The path down to the Foss stream has become bothersome because of two unpleasantly aggressive dogs defending their territory from behind an inadequate wire fence. My worry is that one day they’ll jump it and become more than an annoyance.  They’re no ‘XL Bullies’, and doubtless they’re wonderful, friendly pets, but already they're scary for kids and seniors like me. On the far side of the stream, the farmer has re-contoured the field, for who knows what reason. Was the soil slippage towards the stream causing difficulty for the livestock. Or is there a less benign motive? Some think so.  And what responsibilities does a farmer have towards archaeology in these circumstances? I’ve always thought there might be the remains of ancient house platforms buttressing the slope – although to be fair, there’s no evidence of that in the newly upturned soil.

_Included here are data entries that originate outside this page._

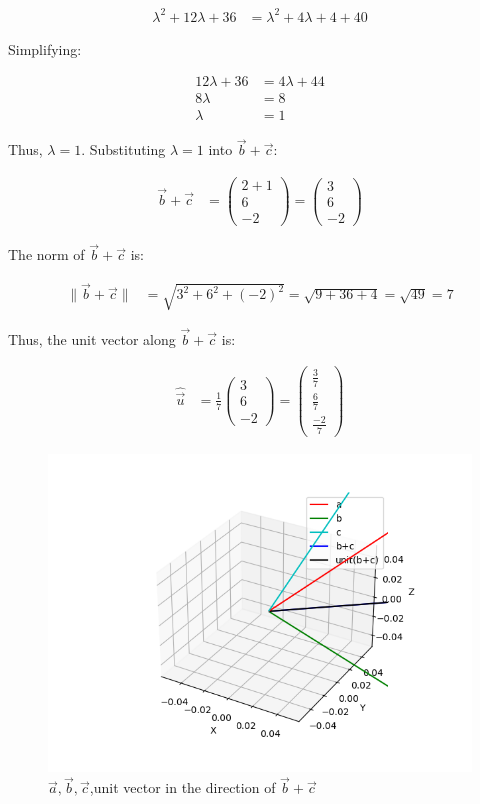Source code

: \documentclass[journal]{IEEEtran}
\numberwithin{figure}{enumi}
\begin{document}
\begin{align}
\lambda^2 + 12\lambda + 36 &= \lambda^2 + 4\lambda + 4 + 40
\end{align}

Simplifying:

\begin{align}
12\lambda + 36 &= 4\lambda + 44 \\
8\lambda &= 8 \\
\lambda &= 1
\end{align}

Thus, $\lambda = 1$. Substituting $\lambda = 1$ into $\vec{b} + \vec{c}$:

\begin{align}
\vec{b} + \vec{c} &= \begin{pmatrix} 2 + 1 \\ 6 \\ -2 \end{pmatrix} = \begin{pmatrix} 3 \\ 6 \\ -2 \end{pmatrix}
\end{align}

The norm of $\vec{b} + \vec{c}$ is:

\begin{align}
\|\vec{b} + \vec{c}\| &= \sqrt{3^2 + 6^2 + (-2)^2} = \sqrt{9 + 36 + 4} = \sqrt{49} = 7
\end{align}

Thus, the unit vector along $\vec{b} + \vec{c}$ is:

\begin{align}
\hat{\vec{u}} &= \frac{1}{7} \begin{pmatrix} 3 \\ 6 \\ -2 \end{pmatrix} = \begin{pmatrix} \frac{3}{7} \\ \frac{6}{7} \\ \frac{-2}{7} \end{pmatrix}
\end{align}

\begin{figure}[h!]
	\centering
	\includegraphics[width=0.5\linewidth]{figs/Figure_1.png}
	\caption{ $\vec{a},\vec{b},\vec{c}$,unit vector in the direction of  $\vec{b}+\vec{c}$}
	\label{stemplot}
\end{figure}	
\end{document}

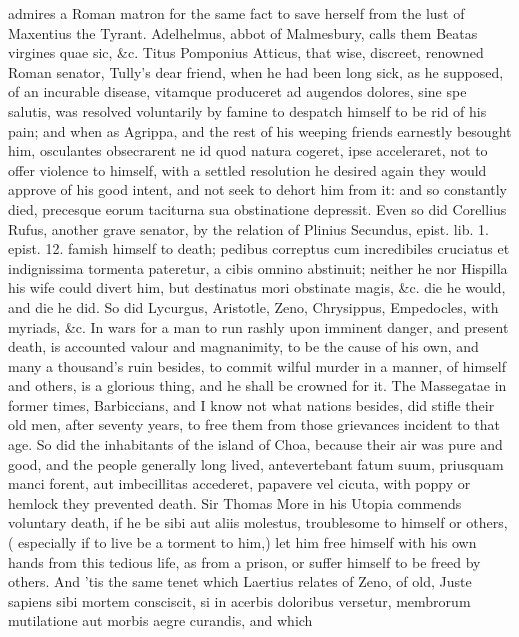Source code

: admires a Roman matron for the same fact to save herself from the lust
of Maxentius the Tyrant. Adelhelmus, abbot of Malmesbury, calls them
Beatas virgines quae sic, \&c. Titus Pomponius Atticus, that wise,
discreet, renowned Roman senator, Tully's dear friend, when he had been
long sick, as he supposed, of an incurable disease, vitamque produceret
ad augendos dolores, sine spe salutis, was resolved voluntarily by
famine to despatch himself to be rid of his pain; and when as Agrippa,
and the rest of his weeping friends earnestly besought him, osculantes
obsecrarent ne id quod natura cogeret, ipse acceleraret, not to offer
violence to himself, with a settled resolution he desired again they
would approve of his good intent, and not seek to dehort him from it:
and so constantly died, precesque eorum taciturna sua obstinatione
depressit. Even so did Corellius Rufus, another grave senator, by the
relation of Plinius Secundus, epist. lib. 1. epist. 12. famish himself
to death; pedibus correptus cum incredibiles cruciatus et indignissima
tormenta pateretur, a cibis omnino abstinuit; neither he nor
Hispilla his wife could divert him, but destinatus mori obstinate
magis, \&c. die he would, and die he did. So did Lycurgus, Aristotle,
Zeno, Chrysippus, Empedocles, with myriads, \&c. In wars for a man to
run rashly upon imminent danger, and present death, is accounted valour
and magnanimity, to be the cause of his own, and many a
thousand's ruin besides, to commit wilful murder in a manner, of
himself and others, is a glorious thing, and he shall be crowned for
it. The  Massegatae in former times, Barbiccians, and I
know not what nations besides, did stifle their old men, after seventy
years, to free them from those grievances incident to that age. So did
the inhabitants of the island of Choa, because their air was pure and
good, and the people generally long lived, antevertebant fatum suum,
priusquam manci forent, aut imbecillitas accederet, papavere vel
cicuta, with poppy or hemlock they prevented death. Sir Thomas More in
his Utopia commends voluntary death, if he be sibi aut aliis molestus,
troublesome to himself or others, ( especially if to live be a
torment to him,) let him free himself with his own hands from this
tedious life, as from a prison, or suffer himself to be freed by
others. And 'tis the same tenet which Laertius relates of Zeno,
of old, Juste sapiens sibi mortem consciscit, si in acerbis doloribus
versetur, membrorum mutilatione aut morbis aegre curandis, and which
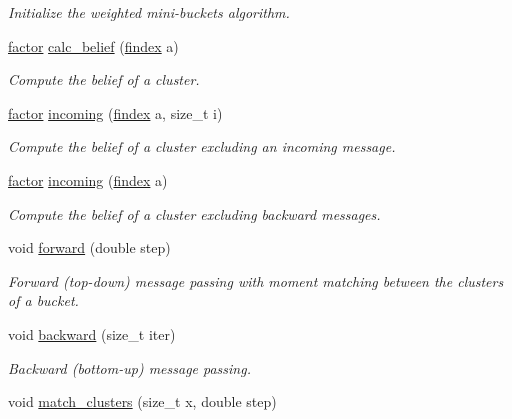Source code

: \begin{DoxyCompactItemize}
\begin{DoxyCompactList}\small\item\em Initialize the weighted mini-\/buckets algorithm. \end{DoxyCompactList}\item 
\hyperlink{classmerlin_1_1factor}{factor} \hyperlink{classmerlin_1_1wmb_a67bd322cf76dd18439123f244c8e95d9}{calc\+\_\+belief} (\hyperlink{classmerlin_1_1wmb_a5b845e1e9c8b169094995a385abb232a}{findex} a)
\begin{DoxyCompactList}\small\item\em Compute the belief of a cluster. \end{DoxyCompactList}\item 
\hyperlink{classmerlin_1_1factor}{factor} \hyperlink{classmerlin_1_1wmb_ad79e4290a7a13c13ba249d764704090a}{incoming} (\hyperlink{classmerlin_1_1wmb_a5b845e1e9c8b169094995a385abb232a}{findex} a, size\+\_\+t i)
\begin{DoxyCompactList}\small\item\em Compute the belief of a cluster excluding an incoming message. \end{DoxyCompactList}\item 
\hyperlink{classmerlin_1_1factor}{factor} \hyperlink{classmerlin_1_1wmb_af49cff26f827f40b710f06f9ebc6e01e}{incoming} (\hyperlink{classmerlin_1_1wmb_a5b845e1e9c8b169094995a385abb232a}{findex} a)
\begin{DoxyCompactList}\small\item\em Compute the belief of a cluster excluding backward messages. \end{DoxyCompactList}\item 
\hypertarget{classmerlin_1_1wmb_ae0751c60569981427b9aea293e7ae6ba}{}void \hyperlink{classmerlin_1_1wmb_ae0751c60569981427b9aea293e7ae6ba}{forward} (double step)\label{classmerlin_1_1wmb_ae0751c60569981427b9aea293e7ae6ba}

\begin{DoxyCompactList}\small\item\em Forward (top-\/down) message passing with moment matching between the clusters of a bucket. \end{DoxyCompactList}\item 
\hypertarget{classmerlin_1_1wmb_af70144800198fa62226da1cc94b8a932}{}void \hyperlink{classmerlin_1_1wmb_af70144800198fa62226da1cc94b8a932}{backward} (size\+\_\+t iter)\label{classmerlin_1_1wmb_af70144800198fa62226da1cc94b8a932}

\begin{DoxyCompactList}\small\item\em Backward (bottom-\/up) message passing. \end{DoxyCompactList}\item 
\hypertarget{classmerlin_1_1wmb_a15f2962a5be2bff5c8778018c8dc785d}{}void \hyperlink{classmerlin_1_1wmb_a15f2962a5be2bff5c8778018c8dc785d}{match\+\_\+clusters} (size\+\_\+t x, double step)\label{classmerlin_1_1wmb_a15f2962a5be2bff5c8778018c8dc785d}


\end{DoxyCompactItemize}
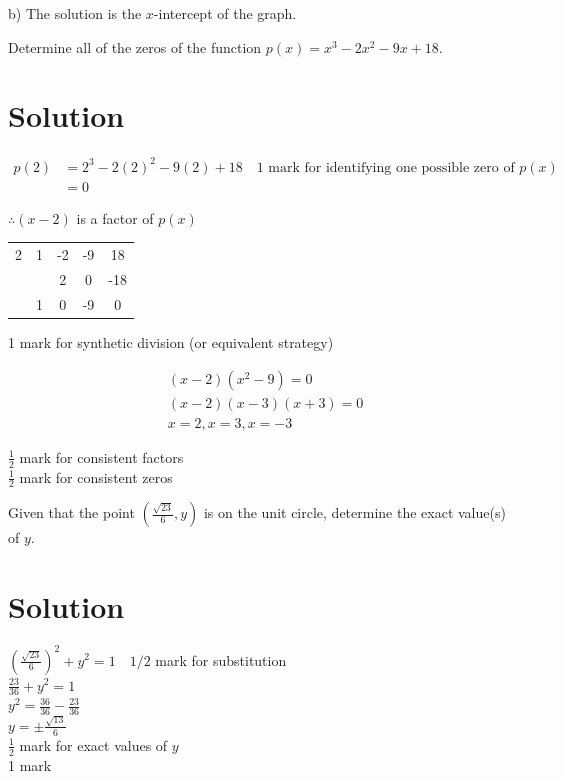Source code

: \documentclass[10pt]{article}
\begin{document}
b) The solution is the $x$-intercept of the graph.

Determine all of the zeros of the function $p(x)=x^{3}-2 x^{2}-9 x+18$.

\section*{Solution}
$$
\begin{aligned}
p(2) & =2^{3}-2(2)^{2}-9(2)+18 \quad 1 \text { mark for identifying one possible zero of } p(x) \\
& =0
\end{aligned}
$$

$\therefore(x-2)$ is a factor of $p(x)$

\begin{center}
\begin{tabular}{c|cccc}
2 & 1 & -2 & -9 & 18 \\
 &  & 2 & 0 & -18 \\
\hline
 & 1 & 0 & -9 & 0 \\
\hline
\end{tabular}
\end{center}

1 mark for synthetic division (or equivalent strategy)

$$
\begin{aligned}
& (x-2)\left(x^{2}-9\right)=0 \\
& (x-2)(x-3)(x+3)=0 \\
& x=2, x=3, x=-3
\end{aligned}
$$

$\frac{1}{2}$ mark for consistent factors\\
$\frac{1}{2}$ mark for consistent zeros

Given that the point $\left(\frac{\sqrt{23}}{6}, y\right)$ is on the unit circle, determine the exact value(s) of $y$.

\section*{Solution}
$\left(\frac{\sqrt{23}}{6}\right)^{2}+y^{2}=1 \quad 1 / 2$ mark for substitution\\
$\frac{23}{36}+y^{2}=1$\\
$y^{2}=\frac{36}{36}-\frac{23}{36}$\\
$y= \pm \frac{\sqrt{13}}{6}$\\
$\frac{1}{2}$ mark for exact values of $y$\\
1 mark
\end{document}
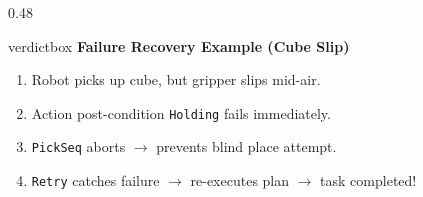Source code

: \documentclass[10pt]{beamer}
\begin{document}
\begin{frame}[fragile]
\begin{columns}[T]
\begin{column}{0.48\textwidth}
        \vspace{0.10cm}
        \begin{beamercolorbox}[sep=3.5pt,shadow=true,rounded=true]{verdictbox}
            \scriptsize \textbf{Failure Recovery Example (Cube Slip)} \\
            \tiny
            \begin{enumerate}
                \tiny
                \item Robot picks up cube, but gripper slips mid-air.
                \item Action post-condition \texttt{Holding} fails immediately.
                \item \texttt{PickSeq} aborts $\to$ prevents blind place attempt.
                \item \texttt{Retry} catches failure $\to$ re-executes plan $\to$ task completed!
            \end{enumerate}
        \end{beamercolorbox}
    \end{column}
\end{columns}
\end{frame}
\end{document}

Past the county rubbish tip I turn left on a green lane which runs close to the future site of a solar farm. The project is the subject of intense local debate, and much opinion is hostile to the idea. I’m a fence-sitter. I see this will provide income for a local farmer (and I wish their products brought them better returns), and yet fear the ‘farm’ will be unsightly. Personally I think there’s potential for such enterprises to be re-designated as brownfield sites in the future. But of course, we have to address the question of how we generate renewable energy in secure ways – which may not now include off-shore wind-farms, which may be too susceptible to attack from hostile foreign actors.

The tiny church of St. Nicholas in Pilton is shut. As it turns out, the forecasters are wrong, and it’s quite warm already. I could sit on one of the flatter gravestones, but earlier in the week there was an item in the national news about people having sex on churchyard monuments.  Just another damn thing for churchwardens to worry about.  But then these reports emanated from the great maw of London.  Such a thing could never happen in Rutland, could it? Nevertheless, I choose the church porch as a resting place and tearoom. 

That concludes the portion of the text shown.